Provided data:
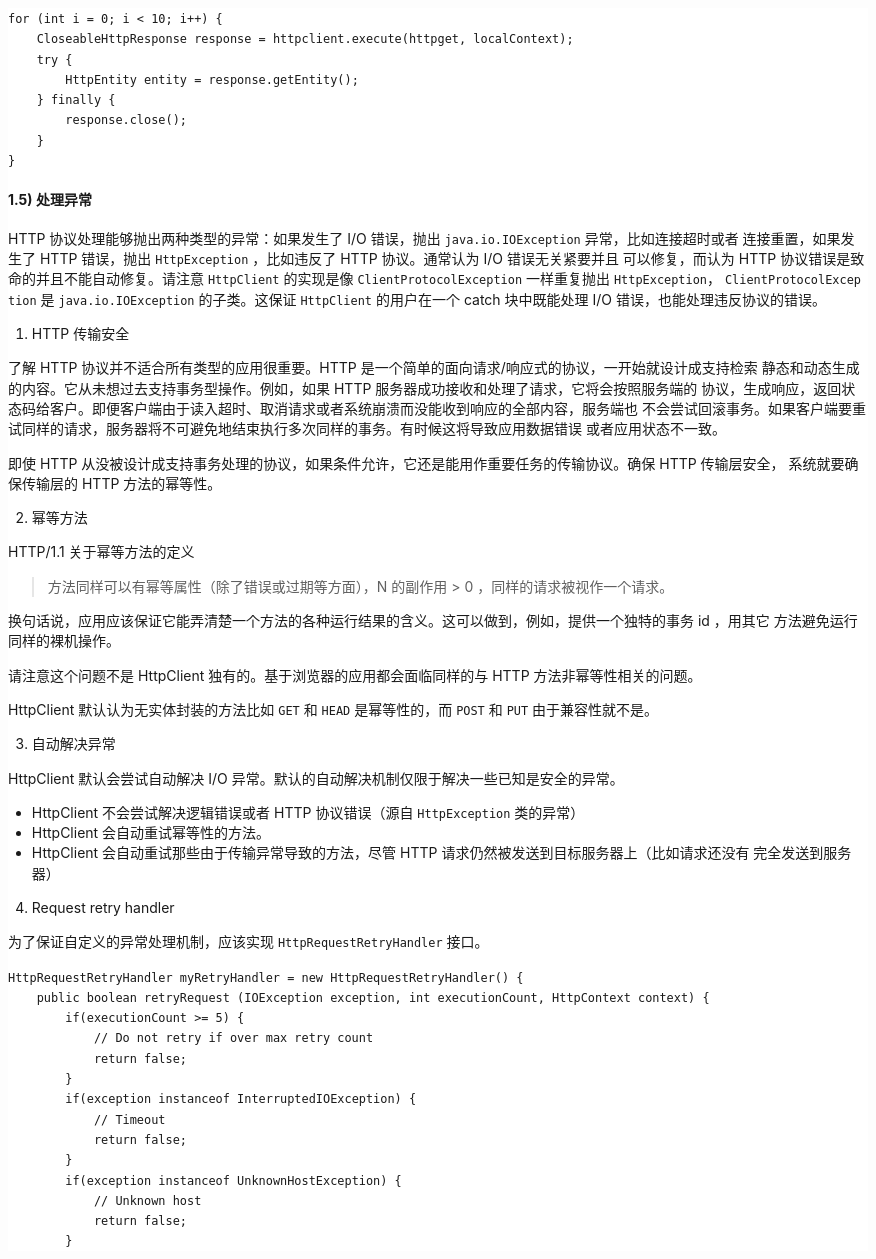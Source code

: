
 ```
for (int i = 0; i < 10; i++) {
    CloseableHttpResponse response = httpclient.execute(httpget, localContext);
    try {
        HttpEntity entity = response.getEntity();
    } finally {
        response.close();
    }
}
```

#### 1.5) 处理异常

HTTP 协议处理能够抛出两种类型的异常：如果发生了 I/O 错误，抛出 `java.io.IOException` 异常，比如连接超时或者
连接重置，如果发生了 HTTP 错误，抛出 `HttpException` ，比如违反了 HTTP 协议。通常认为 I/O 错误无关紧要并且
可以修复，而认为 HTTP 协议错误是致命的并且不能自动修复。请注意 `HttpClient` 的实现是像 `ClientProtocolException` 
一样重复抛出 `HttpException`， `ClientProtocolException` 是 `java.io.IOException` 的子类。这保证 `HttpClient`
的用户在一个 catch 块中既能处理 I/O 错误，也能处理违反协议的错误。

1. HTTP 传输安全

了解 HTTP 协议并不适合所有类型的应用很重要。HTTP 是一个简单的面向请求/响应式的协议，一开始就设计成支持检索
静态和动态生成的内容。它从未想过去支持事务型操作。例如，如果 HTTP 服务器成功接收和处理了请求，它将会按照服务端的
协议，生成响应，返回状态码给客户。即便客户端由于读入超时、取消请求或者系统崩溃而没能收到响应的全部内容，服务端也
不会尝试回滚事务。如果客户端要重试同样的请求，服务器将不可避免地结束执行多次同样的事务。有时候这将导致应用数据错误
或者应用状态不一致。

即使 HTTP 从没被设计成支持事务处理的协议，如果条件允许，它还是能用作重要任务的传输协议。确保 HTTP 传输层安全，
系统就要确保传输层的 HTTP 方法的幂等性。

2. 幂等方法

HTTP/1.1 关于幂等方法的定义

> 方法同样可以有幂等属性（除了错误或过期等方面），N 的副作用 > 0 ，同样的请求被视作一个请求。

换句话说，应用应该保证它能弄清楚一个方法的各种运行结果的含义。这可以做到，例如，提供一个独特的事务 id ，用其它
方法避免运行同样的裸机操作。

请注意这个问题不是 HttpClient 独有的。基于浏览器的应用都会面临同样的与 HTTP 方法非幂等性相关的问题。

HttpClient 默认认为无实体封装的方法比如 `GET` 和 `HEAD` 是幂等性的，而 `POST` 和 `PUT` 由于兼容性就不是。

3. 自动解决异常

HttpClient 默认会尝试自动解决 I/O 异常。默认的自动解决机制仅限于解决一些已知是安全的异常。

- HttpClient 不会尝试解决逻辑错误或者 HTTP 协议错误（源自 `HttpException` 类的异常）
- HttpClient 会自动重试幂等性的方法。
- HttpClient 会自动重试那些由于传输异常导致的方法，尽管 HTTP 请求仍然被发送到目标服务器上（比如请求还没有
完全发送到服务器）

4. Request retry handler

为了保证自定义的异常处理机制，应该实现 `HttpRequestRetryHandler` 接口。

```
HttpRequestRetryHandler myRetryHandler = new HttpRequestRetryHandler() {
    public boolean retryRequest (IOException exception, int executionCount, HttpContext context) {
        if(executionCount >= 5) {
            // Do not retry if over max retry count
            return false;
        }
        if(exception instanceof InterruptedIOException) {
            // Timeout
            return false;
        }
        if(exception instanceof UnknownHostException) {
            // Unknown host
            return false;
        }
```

What to do: Examine the data above and state how many of its lines contain the word "如果发生了", with no further remarks.

Answer space: 2